Today, you’re playing your arch rivals, The King’s Arms. You all climb into the mini-bus. Your fat mate Tony stands on your foot. Chris is in the back, and is still hungover from a stag-do he went on last night. As the bus pulls off, he throws up what was once a beef madras.
‘I don’t think I’ll be able to play today lads’ he says. ‘Don’t know whats up with me….I’ve been poorly all week.’ The rest of the team look gutted. ‘What are we supposed to do now?’ asks Dave (there’s always a Dave). We can’t play without our attacking midfielder!’ shouts Steve (there’s always a Steve). The manager/landlord smiles though. ‘Don’t worry lads! I’ve got the perfect replacement.’
You turn up at the pitch and look across to where The King’s Arms are warming up. They all look incredibly fit and healthy. The King’s Arms is located in the posh part of town, and they’re all ridiculously good looking, trendy professionals. Your lot are complaining that it’s wet and cold. Tony is knackered just getting out of the truck. There’s no way you can win…..
But then the gaffer reveals his surprise. He’s got a mate over at Barcelona, and he’s managed to acquire the services of Lionel Messi. The diminutive Argentine walks over wearing your ghastly green and white stiped shirt. You can’t believe your luck! Even Chris perks up a bit..but then chucks up again over his brand new footy boots. He let’s out a little moan.

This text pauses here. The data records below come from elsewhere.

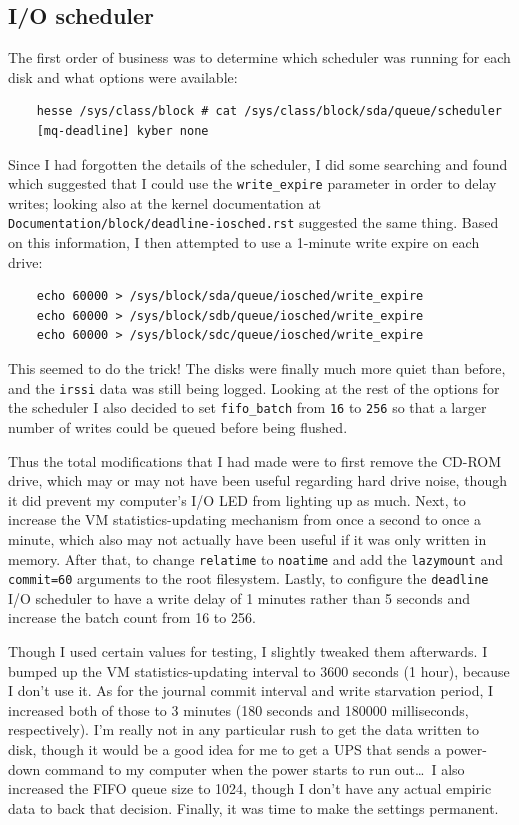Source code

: \documentclass{article}
\begin{document}
\subsection{I/O scheduler}
The first order of business was to determine which scheduler was running for each disk and what options were available:
\begin{verbatim}
	hesse /sys/class/block # cat /sys/class/block/sda/queue/scheduler
	[mq-deadline] kyber none
\end{verbatim}
Since I had forgotten the details of the scheduler, I did some searching and found  which suggested that I could use the \texttt{write_expire} parameter in order to delay writes; looking also at the kernel documentation at \texttt{Documentation/block/deadline-iosched.rst} suggested the same thing.  Based on this information, I then attempted to use a 1-minute write expire on each drive:
\begin{verbatim}
	echo 60000 > /sys/block/sda/queue/iosched/write_expire
	echo 60000 > /sys/block/sdb/queue/iosched/write_expire
	echo 60000 > /sys/block/sdc/queue/iosched/write_expire
\end{verbatim}
This seemed to do the trick!  The disks were finally much more quiet than before, and the \texttt{irssi} data was still being logged.  Looking at the rest of the options for the scheduler I also decided to set \texttt{fifo_batch} from \texttt{16} to \texttt{256} so that a larger number of writes could be queued before being flushed.

Thus the total modifications that I had made were to first remove the CD-ROM drive, which may or may not have been useful regarding hard drive noise, though it did prevent my computer's I/O LED from lighting up as much.  Next, to increase the VM statistics-updating mechanism from once a second to once a minute, which also may not actually have been useful if it was only written in memory.  After that, to change \texttt{relatime} to \texttt{noatime} and add the \texttt{lazymount} and \texttt{commit=60} arguments to the root filesystem.  Lastly, to configure the \texttt{deadline} I/O scheduler to have a write delay of 1 minutes rather than 5 seconds and increase the batch count from 16 to 256.

Though I used certain values for testing, I slightly tweaked them afterwards.  I bumped up the VM statistics-updating interval to 3600 seconds (1 hour), because I don't use it.  As for the journal commit interval and write starvation period, I increased both of those to 3 minutes (180 seconds and 180000 milliseconds, respectively).  I'm really not in any particular rush to get the data written to disk, though it would be a good idea for me to get a UPS that sends a power-down command to my computer when the power starts to run out\ldots~I also increased the FIFO queue size to 1024, though I don't have any actual empiric data to back that decision.  Finally, it was time to make the settings permanent.
\end{document}
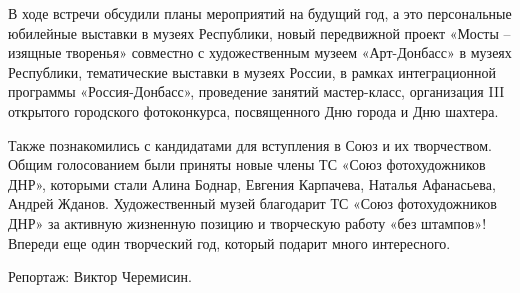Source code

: 
В ходе встречи обсудили планы мероприятий на будущий год, а это персональные
юбилейные выставки в музеях Республики, новый передвижной проект «Мосты –
изящные творенья» совместно с художественным музеем «Арт-Донбасс» в музеях
Республики, тематические выставки в музеях России, в рамках интеграционной
программы «Россия-Донбасс», проведение занятий мастер-класс, организация III
открытого городского фотоконкурса, посвященного Дню города и Дню шахтера.


Также познакомились с кандидатами для вступления в Союз и их творчеством. Общим
голосованием были приняты новые члены ТС «Союз фотохудожников ДНР», которыми
стали Алина Боднар, Евгения Карпачева, Наталья Афанасьева, Андрей Жданов.
Художественный музей благодарит ТС «Союз фотохудожников ДНР» за активную
жизненную позицию и творческую работу «без штампов»! Впереди еще один
творческий год, который подарит много интересного.

Репортаж: Виктор Черемисин.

Messi does a few keepy-ups and balances the ball on his head for more than 30 seconds. The King’s Arms team look worried. You’re made up! With Messi in the side, you can’t lose….
Just a story though, right? Well believe it or not, it is possible. This week saw an audacious bid for Messi, from an unlikely source.
FC Borne play in the French second division, Haute-Loire district league. The village they represent has about 400 people living in it. But the fact that they are mere minnows, doesn’t stop them dreaming big!
FC Borne’s president, Cedric Enjolras went to lunch with a few friends, and had too many glasses of vino. He drunkenly bet his friends that he could sign Lionel Messi for his non-league side. He even went so far as to draft a letter of the transfer request and forwarded it to the French Football Federation for approval.
Anywhere else in the world, this would prompt laughter, it might even be turned into a film starring Gerard Depardieu and Juliet Binoche. But the French Football Federation, failed to see the humour in the situation and suspended Enjolras for 6 months, for wasting their time. Yves Begon, chairman of France’s transfer committee said ‘We cannot accept such behaviour. It may be a joke but we are here to judge and deal with legitimate transfers.’
True story! If only Enjolras had succeeded in his bid! There’d be hope for pub teams everywhere!
Your team win by the way. Messi scores 16, but Tony still concedes 5. The King’s Arms look gutted, but you all celebrate. Except for Chris…he’s had to go to hospital with acute alcohol poisoning. You all take Messi down to the China Palace for a celebratory buffet. Turns out he loves salt and pepper chicken wings. So does Tony. But when Messi tries to swipe some of Tony’s salt and pepper chicken wings, a fight breaks out and Tony floors him.
With more people like Cedric Enjolras involved in football, this dream could one day become a reality!